Design Principle
Availability comes from redundancy (no single points of failure). Reliability comes from correctness guarantees (validation, transactions, testing). Different problems, different techniques.
DESIGNING FOR AVAILABILITY
Redundancy: Run multiple instances. If one dies, others handle traffic. Minimum 3 instances for critical services (survives 1 failure while keeping quorum).
Failover: Detect failures and route around them automatically. Health checks every 5-10 seconds, remove unhealthy nodes within 30 seconds.
Geographic distribution: Spread across zones or regions. Zone outage should not take you down. Requires data replication and smart traffic routing.
DESIGNING FOR RELIABILITY
Input validation: Reject bad data at the boundary. Do not let garbage propagate.
Idempotency: Make operations safe to retry. Payment timeout and retry should not double-charge. Use idempotency keys.
Transactions: Group related operations atomically. All succeed or all fail. No partial state.
Testing: Unit tests for logic, integration tests for interfaces, chaos engineering for resilience.
Trade-off: Reliability techniques can hurt availability. Transactions lock data causing timeouts. Strict validation rejects requests loose validation accepts. Balance based on requirements.
GRACEFUL DEGRADATION
Under stress, shed load gracefully. Return cached data instead of failing. Disable non-critical features. Show simpler pages. Partial functionality beats total failure.
✓Deploy across independent failure domains (Availability Zones with separate power, network, cooling). Maintain 30% to 50% surge headroom so remaining zones absorb traffic when one fails without overload.
✓Active-active serves from all replicas simultaneously with zero failover time but requires conflict free state and costs 2x to 3x capacity.

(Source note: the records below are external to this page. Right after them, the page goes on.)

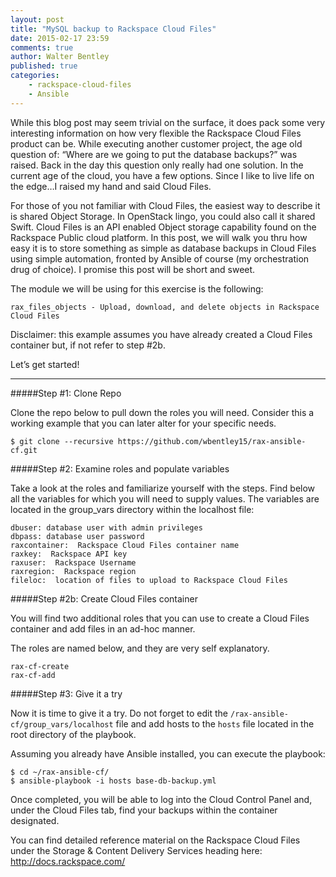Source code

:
 ```yaml
---
layout: post
title: "MySQL backup to Rackspace Cloud Files"
date: 2015-02-17 23:59
comments: true
author: Walter Bentley
published: true
categories:
    - rackspace-cloud-files
    - Ansible
---
```


While this blog post may seem trivial on the surface, it does pack some very interesting information on how very flexible the Rackspace Cloud Files product can be.  While executing another customer project, the age old question of: “Where are we going to put the database backups?” was raised.  Back in the day this question only really had one solution.  In the current age of the cloud, you have a few options.  Since I like to live life on the edge…I raised my hand and said Cloud Files.

For those of you not familiar with Cloud Files, the easiest way to describe it is shared Object Storage.  In OpenStack lingo, you could also call it shared Swift.  Cloud Files is an API enabled Object storage capability found on the Rackspace Public cloud platform.  In this post, we will walk you thru how easy it is to store something as simple as database backups in Cloud Files using simple automation, fronted by Ansible of course (my orchestration drug of choice).  I promise this post will be short and sweet.

<!-- more -->

The module we will be using for this exercise is the following:

	rax_files_objects - Upload, download, and delete objects in Rackspace Cloud Files

Disclaimer:  this example assumes you have already created a Cloud Files container but, if not refer to step #2b.

Let’s get started!

---
#####Step #1: Clone Repo

Clone the repo below to pull down the roles you will need.  Consider this a working example that you can later alter for your specific needs.

	$ git clone --recursive https://github.com/wbentley15/rax-ansible-cf.git

#####Step #2: Examine roles and populate variables

Take a look at the roles and familiarize yourself with the steps. Find below all the variables for which you will need to supply values. The variables are located in the group_vars directory within the localhost file:

	dbuser: database user with admin privileges
	dbpass: database user password
	raxcontainer:  Rackspace Cloud Files container name
	raxkey:  Rackspace API key
	raxuser:  Rackspace Username
	raxregion:  Rackspace region
	fileloc:  location of files to upload to Rackspace Cloud Files

#####Step #2b: Create Cloud Files container

You will find two additional roles that you can use to create a Cloud Files container and add files in an ad-hoc manner.

The roles are named below, and they are very self explanatory.

	rax-cf-create
	rax-cf-add

#####Step #3: Give it a try

Now it is time to give it a try.  Do not forget to edit the `/rax-ansible-cf/group_vars/localhost` file and add hosts to the `hosts` file located in the root directory of the playbook.

Assuming you already have Ansible installed, you can execute the playbook:

	$ cd ~/rax-ansible-cf/
	$ ansible-playbook -i hosts base-db-backup.yml

Once completed, you will be able to log into the Cloud Control Panel and, under the Cloud Files tab, find your backups within the container designated.

You can find detailed reference material on the Rackspace Cloud Files under the Storage & Content Delivery Services heading here:  http://docs.rackspace.com/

Active-passive is simpler and cheaper but has 30 second to several minute failover delay and cold cache performance hit.
✓MTTR dominates availability. MTBF of 6 months with MTTR of 4 hours gives 99.91%, reduce MTTR to 10 minutes and availability jumps to 99.998%. Automate failover to achieve sub minute Recovery Time Objective (RTO).
✓Synchronous replication doubles write latency (1 to 5ms added) and reduces availability during partitions, but guarantees zero data loss (RPO of 0). Asynchronous replication keeps writes fast but risks seconds to minutes of data loss on primary failure.
✓Health checks must test actual request paths (database, cache, dependencies), not just process liveness. Use readiness checks (remove from load balancer) separate from liveness checks (restart process). Check every 1 to 2 seconds for sub 10 second failure detection.